Exercise brief: Answer with a number only: how many lines of the entries below contain the word "width"?

Items from a dataset

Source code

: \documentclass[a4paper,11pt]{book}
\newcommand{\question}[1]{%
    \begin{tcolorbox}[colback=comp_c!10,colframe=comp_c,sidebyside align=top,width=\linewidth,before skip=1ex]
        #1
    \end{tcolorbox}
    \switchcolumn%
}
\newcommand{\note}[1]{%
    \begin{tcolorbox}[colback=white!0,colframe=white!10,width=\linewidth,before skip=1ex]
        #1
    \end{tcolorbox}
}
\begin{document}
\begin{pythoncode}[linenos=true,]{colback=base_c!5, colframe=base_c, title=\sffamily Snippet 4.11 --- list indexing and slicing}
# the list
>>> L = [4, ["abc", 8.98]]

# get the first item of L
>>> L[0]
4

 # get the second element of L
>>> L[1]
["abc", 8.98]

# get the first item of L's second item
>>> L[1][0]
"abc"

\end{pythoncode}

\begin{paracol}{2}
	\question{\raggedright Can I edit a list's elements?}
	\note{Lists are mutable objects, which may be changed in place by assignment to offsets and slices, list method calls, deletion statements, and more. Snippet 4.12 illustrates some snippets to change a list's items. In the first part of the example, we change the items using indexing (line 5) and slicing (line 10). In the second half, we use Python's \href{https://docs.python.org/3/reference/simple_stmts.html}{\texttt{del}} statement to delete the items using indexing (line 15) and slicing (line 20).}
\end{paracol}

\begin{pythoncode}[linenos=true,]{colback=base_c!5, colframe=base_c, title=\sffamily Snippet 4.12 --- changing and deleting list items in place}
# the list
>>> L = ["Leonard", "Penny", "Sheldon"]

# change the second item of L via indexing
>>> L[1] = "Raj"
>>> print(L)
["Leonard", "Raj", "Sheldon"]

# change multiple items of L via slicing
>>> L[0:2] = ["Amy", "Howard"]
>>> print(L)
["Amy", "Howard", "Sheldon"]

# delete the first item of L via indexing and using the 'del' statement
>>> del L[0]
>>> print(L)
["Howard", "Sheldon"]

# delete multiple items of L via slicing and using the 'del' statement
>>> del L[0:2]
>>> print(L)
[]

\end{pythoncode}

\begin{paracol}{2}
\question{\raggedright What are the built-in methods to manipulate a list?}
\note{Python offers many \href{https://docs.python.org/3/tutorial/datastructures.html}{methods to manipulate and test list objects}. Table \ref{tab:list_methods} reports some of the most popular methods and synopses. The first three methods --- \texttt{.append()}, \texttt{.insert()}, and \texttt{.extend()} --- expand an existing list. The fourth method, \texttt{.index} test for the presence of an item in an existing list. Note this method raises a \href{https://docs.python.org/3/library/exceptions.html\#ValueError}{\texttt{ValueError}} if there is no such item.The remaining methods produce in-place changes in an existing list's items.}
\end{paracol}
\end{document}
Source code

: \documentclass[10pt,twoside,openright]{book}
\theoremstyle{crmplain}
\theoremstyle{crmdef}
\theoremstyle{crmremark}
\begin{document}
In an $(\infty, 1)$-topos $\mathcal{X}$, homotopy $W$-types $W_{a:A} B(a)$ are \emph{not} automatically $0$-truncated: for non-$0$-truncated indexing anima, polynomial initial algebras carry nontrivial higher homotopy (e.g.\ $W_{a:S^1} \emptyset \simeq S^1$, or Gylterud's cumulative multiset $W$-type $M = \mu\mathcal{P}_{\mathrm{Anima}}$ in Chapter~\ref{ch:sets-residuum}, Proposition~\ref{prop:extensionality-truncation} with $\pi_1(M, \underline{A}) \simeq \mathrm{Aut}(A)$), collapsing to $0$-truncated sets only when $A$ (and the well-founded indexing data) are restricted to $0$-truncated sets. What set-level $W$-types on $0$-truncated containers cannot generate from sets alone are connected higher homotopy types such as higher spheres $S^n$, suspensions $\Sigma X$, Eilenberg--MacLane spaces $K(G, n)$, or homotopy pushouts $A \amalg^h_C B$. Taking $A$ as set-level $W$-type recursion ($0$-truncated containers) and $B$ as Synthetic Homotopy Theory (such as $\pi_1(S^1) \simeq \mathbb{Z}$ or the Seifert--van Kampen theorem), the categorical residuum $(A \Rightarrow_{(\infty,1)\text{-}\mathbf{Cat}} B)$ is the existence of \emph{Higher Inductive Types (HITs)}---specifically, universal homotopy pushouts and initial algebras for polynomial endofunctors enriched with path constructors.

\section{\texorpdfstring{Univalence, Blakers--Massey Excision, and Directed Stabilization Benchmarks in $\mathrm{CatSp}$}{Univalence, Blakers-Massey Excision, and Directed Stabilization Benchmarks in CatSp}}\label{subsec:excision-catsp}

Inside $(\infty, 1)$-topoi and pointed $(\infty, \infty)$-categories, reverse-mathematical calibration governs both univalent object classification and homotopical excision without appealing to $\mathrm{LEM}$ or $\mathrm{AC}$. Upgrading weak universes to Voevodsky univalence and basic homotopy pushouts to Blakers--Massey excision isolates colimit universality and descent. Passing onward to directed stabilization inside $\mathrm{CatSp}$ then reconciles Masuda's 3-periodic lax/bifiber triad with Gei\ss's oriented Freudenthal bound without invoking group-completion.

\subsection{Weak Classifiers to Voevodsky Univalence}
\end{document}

Response to the exercise: 2